From the records below, please return each line that holds the word "feel".

Segment Start: Data for analysis

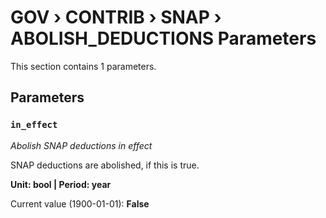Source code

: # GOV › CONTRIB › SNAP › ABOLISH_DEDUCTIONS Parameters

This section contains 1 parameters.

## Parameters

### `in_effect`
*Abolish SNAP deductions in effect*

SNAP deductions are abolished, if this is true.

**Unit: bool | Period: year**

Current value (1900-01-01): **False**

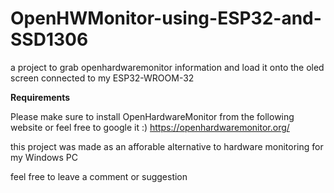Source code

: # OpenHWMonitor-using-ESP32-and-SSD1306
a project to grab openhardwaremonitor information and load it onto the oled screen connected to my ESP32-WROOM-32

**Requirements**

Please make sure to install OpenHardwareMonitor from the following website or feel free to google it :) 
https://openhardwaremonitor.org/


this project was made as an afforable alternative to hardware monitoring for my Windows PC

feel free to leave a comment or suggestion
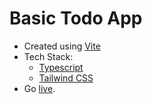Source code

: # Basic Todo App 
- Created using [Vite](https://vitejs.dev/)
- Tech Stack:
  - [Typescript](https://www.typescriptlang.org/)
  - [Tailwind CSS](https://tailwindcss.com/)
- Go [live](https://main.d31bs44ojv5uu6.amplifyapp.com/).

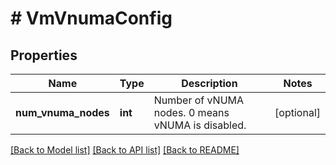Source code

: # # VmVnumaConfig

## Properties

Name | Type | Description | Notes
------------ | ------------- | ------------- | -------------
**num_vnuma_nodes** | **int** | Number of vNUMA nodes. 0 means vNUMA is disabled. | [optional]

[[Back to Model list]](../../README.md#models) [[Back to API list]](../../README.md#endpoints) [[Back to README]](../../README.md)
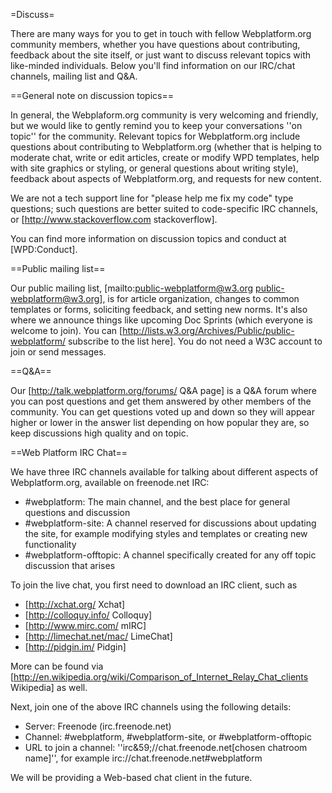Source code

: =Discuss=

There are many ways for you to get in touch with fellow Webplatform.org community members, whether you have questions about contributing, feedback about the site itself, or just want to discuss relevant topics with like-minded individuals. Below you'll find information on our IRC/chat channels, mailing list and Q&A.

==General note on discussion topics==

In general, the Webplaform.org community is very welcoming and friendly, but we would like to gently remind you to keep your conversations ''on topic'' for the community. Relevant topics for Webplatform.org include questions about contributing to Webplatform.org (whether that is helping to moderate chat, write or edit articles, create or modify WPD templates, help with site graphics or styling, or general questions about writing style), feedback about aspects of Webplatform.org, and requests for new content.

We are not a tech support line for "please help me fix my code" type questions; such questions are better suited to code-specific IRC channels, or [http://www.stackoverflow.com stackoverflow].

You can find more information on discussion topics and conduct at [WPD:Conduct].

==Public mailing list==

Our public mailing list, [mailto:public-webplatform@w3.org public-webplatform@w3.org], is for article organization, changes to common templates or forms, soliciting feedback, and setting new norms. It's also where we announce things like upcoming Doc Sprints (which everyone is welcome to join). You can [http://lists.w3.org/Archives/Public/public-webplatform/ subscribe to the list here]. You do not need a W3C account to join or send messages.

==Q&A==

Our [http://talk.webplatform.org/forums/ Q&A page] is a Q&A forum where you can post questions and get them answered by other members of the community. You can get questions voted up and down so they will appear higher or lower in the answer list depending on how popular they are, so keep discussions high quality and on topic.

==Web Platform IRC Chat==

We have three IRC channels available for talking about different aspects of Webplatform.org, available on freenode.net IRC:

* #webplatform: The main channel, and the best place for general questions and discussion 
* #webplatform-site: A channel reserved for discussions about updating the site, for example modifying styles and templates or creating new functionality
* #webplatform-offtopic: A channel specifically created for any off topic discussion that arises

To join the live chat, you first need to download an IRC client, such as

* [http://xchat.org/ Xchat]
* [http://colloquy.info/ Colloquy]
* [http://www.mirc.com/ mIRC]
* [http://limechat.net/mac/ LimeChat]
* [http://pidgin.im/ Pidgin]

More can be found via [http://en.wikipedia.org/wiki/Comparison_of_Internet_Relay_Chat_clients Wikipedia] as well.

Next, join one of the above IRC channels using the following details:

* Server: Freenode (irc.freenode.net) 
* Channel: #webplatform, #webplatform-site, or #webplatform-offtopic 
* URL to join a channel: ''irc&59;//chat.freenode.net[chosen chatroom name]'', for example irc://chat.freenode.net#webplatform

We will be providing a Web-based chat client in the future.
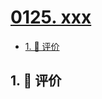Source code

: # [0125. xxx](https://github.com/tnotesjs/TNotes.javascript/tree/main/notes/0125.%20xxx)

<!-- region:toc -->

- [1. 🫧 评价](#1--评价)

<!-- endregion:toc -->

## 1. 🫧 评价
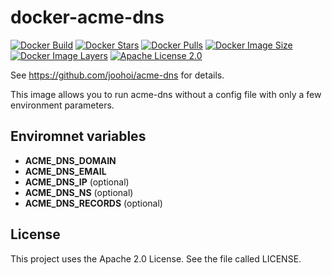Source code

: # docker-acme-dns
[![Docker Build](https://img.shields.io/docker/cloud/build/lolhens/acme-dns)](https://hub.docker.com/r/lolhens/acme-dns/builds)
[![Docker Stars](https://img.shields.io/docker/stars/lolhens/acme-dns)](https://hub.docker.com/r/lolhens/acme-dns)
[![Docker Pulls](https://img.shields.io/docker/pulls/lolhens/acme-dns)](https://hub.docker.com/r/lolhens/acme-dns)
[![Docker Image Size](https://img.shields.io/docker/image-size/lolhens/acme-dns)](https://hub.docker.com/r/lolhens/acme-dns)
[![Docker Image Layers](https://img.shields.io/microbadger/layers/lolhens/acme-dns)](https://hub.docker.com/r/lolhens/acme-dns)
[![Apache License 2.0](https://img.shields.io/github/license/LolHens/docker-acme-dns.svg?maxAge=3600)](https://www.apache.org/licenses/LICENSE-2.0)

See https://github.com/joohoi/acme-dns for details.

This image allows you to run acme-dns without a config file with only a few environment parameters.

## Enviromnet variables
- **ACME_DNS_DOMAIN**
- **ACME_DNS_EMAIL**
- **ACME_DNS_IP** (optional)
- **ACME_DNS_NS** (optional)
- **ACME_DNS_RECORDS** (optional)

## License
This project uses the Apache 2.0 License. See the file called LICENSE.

Segment End: Data for analysis

* Task solution:
Please make sure to install OpenHardwareMonitor from the following website or feel free to google it :) 
feel free to leave a comment or suggestion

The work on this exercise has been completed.